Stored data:
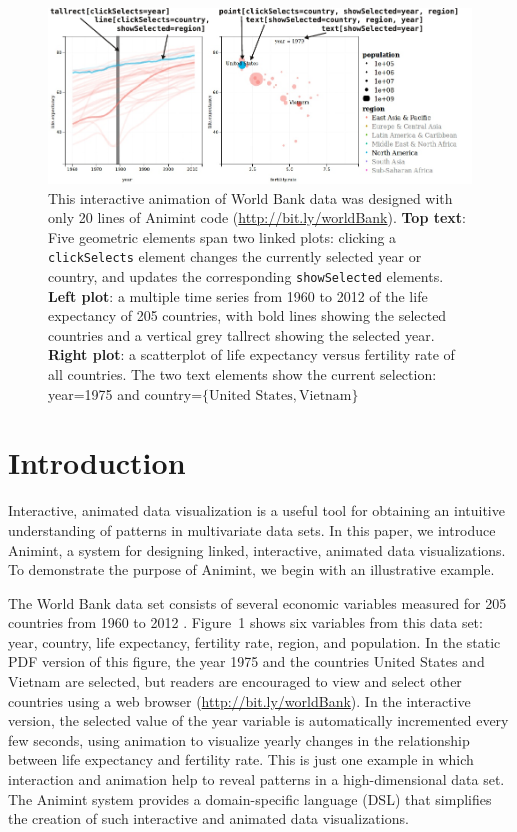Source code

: \documentclass[10pt,journal,compsoc]{IEEEtran}\usepackage[]{graphicx}\usepackage[]{color}
\begin{document}
\begin{figure}[b!]
  \centering
  \includegraphics[width=\textwidth]{figure-1}
  \caption{This interactive animation of World Bank data was designed
    with only 20 lines of Animint code (\url{http://bit.ly/worldBank}).
    \textbf{Top text}: Five geometric elements span two linked plots:
    clicking a \texttt{clickSelects} element changes the currently
    selected year or country, and updates the corresponding
    \texttt{showSelected} elements.  \textbf{Left plot}: a multiple
    time series from 1960 to 2012 of the life expectancy of 205
    countries, with bold lines showing the selected countries and a
    vertical grey tallrect showing the selected year.  \textbf{Right
      plot}: a scatterplot of life expectancy versus fertility rate of
    all countries. The two text elements show the current selection:
    year=1975 and country=$\{\textrm{United States},
    \textrm{Vietnam}\}$}
  \label{fig:1}
\end{figure}

\section{Introduction}

Interactive, animated data visualization is a useful tool for
obtaining an intuitive understanding of patterns in multivariate data
sets. In this paper, we introduce Animint, a system for designing
linked, interactive, animated data visualizations. To demonstrate the
purpose of Animint, we begin with an illustrative example.

The World Bank data set consists of several economic
variables measured for 205 countries from 1960 to 2012
\citep{WorldBank}. Figure~1 shows six variables from this data set:
year, country, life expectancy, fertility rate, region, and
population. In the static PDF version of this figure, the year 1975
and the countries United States and Vietnam are selected, but readers
are encouraged to view and select other countries using a web browser
(\url{http://bit.ly/worldBank}).
In the interactive version, the selected value of the year variable is
automatically incremented every few seconds, using animation to
visualize yearly changes in the relationship between life expectancy and
fertility rate. This is just one example in
which interaction and animation help to reveal patterns in a
high-dimensional data set. The Animint system provides a
domain-specific language (DSL) that simplifies the creation of such
interactive and animated data visualizations.
\end{document}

→ What is needed
What you return must match the records exactly, apart from the images, which are omitted.

→ Your solution
Source code

: \documentclass[10pt,journal,compsoc]{IEEEtran}\usepackage[]{graphicx}\usepackage[]{color}
\begin{document}
\begin{figure}[b!]
  \centering
  \includegraphics[width=\textwidth]{figure-1}
  \caption{This interactive animation of World Bank data was designed
    with only 20 lines of Animint code (\url{http://bit.ly/worldBank}).
    \textbf{Top text}: Five geometric elements span two linked plots:
    clicking a \texttt{clickSelects} element changes the currently
    selected year or country, and updates the corresponding
    \texttt{showSelected} elements.  \textbf{Left plot}: a multiple
    time series from 1960 to 2012 of the life expectancy of 205
    countries, with bold lines showing the selected countries and a
    vertical grey tallrect showing the selected year.  \textbf{Right
      plot}: a scatterplot of life expectancy versus fertility rate of
    all countries. The two text elements show the current selection:
    year=1975 and country=$\{\textrm{United States},
    \textrm{Vietnam}\}$}
  \label{fig:1}
\end{figure}

\section{Introduction}

Interactive, animated data visualization is a useful tool for
obtaining an intuitive understanding of patterns in multivariate data
sets. In this paper, we introduce Animint, a system for designing
linked, interactive, animated data visualizations. To demonstrate the
purpose of Animint, we begin with an illustrative example.

The World Bank data set consists of several economic
variables measured for 205 countries from 1960 to 2012
\citep{WorldBank}. Figure~1 shows six variables from this data set:
year, country, life expectancy, fertility rate, region, and
population. In the static PDF version of this figure, the year 1975
and the countries United States and Vietnam are selected, but readers
are encouraged to view and select other countries using a web browser
(\url{http://bit.ly/worldBank}).
In the interactive version, the selected value of the year variable is
automatically incremented every few seconds, using animation to
visualize yearly changes in the relationship between life expectancy and
fertility rate. This is just one example in
which interaction and animation help to reveal patterns in a
high-dimensional data set. The Animint system provides a
domain-specific language (DSL) that simplifies the creation of such
interactive and animated data visualizations.
\end{document}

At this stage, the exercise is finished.